The khopesh did not originate in Egypt and was a foreign technology that was introduced to Egypt during the Second Intermediate Period when the Hyksos ruled Lower Egypt. The Hyksos most likely originated from the Levant and brought new technological advances to Egypt. The Hyksos brought new techniques in pottery, bronze working, and weaving, they also brought new weapons like composite bows, chariots, and curved swords that were the precursors to the khopesh'. The earliest known depiction of a khopesh is from the Stele of the Vultures, depicting King Eannatum of Lagash wielding the weapon; this would date the khopesh to at least 2500 BC.

The height of the use of the khopesh was during the New Kingdom Dynasties in which warfare and imperial conquest were key features of the New Kingdoms. The khopesh fell out of use around 1300 BC. Ancient Egyptian soldiers carried the khopesh with various weapons such as axes, spears, maces, daggers, bows, and war chariots. Outside of active warfare, the khopesh is often featured alongside depictions of Kings as a symbol of power and conquest.

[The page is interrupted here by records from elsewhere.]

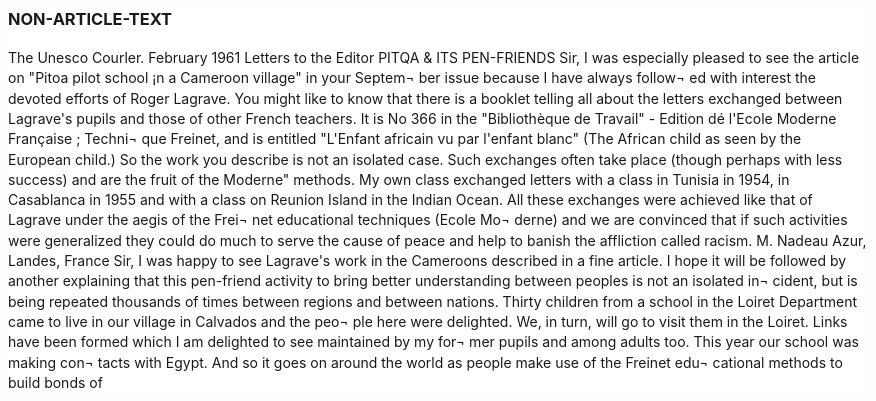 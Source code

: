 ### NON-ARTICLE-TEXT
The Unesco Courler. February 1961
Letters to the Editor
PITQA & ITS PEN-FRIENDS
Sir,
I was especially pleased to see the
article on "Pitoa pilot school ¡n a
Cameroon village" in your Septem¬
ber issue because I have always follow¬
ed with interest the devoted efforts
of Roger Lagrave. You might like to
know that there is a booklet telling all
about the letters exchanged between
Lagrave's pupils and those of other
French teachers. It is No 366 in the
"Bibliothèque de Travail" - Edition dé
l'Ecole Moderne Française ; Techni¬
que Freinet, and is entitled "L'Enfant
africain vu par l'enfant blanc" (The
African child as seen by the European
child.)
So the work you describe is not an
isolated case. Such exchanges often
take place (though perhaps with less
success) and are the fruit of the
Moderne" methods. My own
class exchanged letters with a class in
Tunisia in 1954, in Casablanca in
1955 and with a class on Reunion
Island in the Indian Ocean. All these
exchanges were achieved like that of
Lagrave under the aegis of the Frei¬
net educational techniques (Ecole Mo¬
derne) and we are convinced that if
such activities were generalized they
could do much to serve the cause of
peace and help to banish the affliction
called racism.
M. Nadeau
Azur, Landes, France
Sir,
I was happy to see Lagrave's work
in the Cameroons described in a fine
article. I hope it will be followed by
another explaining that this pen-friend
activity to bring better understanding
between peoples is not an isolated in¬
cident, but is being repeated thousands
of times between regions and between
nations.
Thirty children from a school in
the Loiret Department came to live in
our village in Calvados and the peo¬
ple here were delighted. We, in turn,
will go to visit them in the Loiret.
Links have been formed which I am
delighted to see maintained by my for¬
mer pupils and among adults too.
This year our school was making con¬
tacts with Egypt.
And so it goes on around the world
as people make use of the Freinet edu¬
cational methods to build bonds of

Although some examples have clearly sharpened edges, many examples have dull edges that apparently were never intended to be sharp. It may therefore be possible that some khopeshes found in high-status graves were ceremonial variants. Various pharaohs are depicted with a khopesh, and some have been found in royal graves, such as the two examples found with Tutankhamun.

=== Examples in art ===
Depictions of the khopesh are also common in carvings from the New Kingdom Period. Carvings typically show the khopesh being wielded by a King in battle or while in a ceremonial setting. This use of the khopesh is used to associate kings with concepts of power and conquest.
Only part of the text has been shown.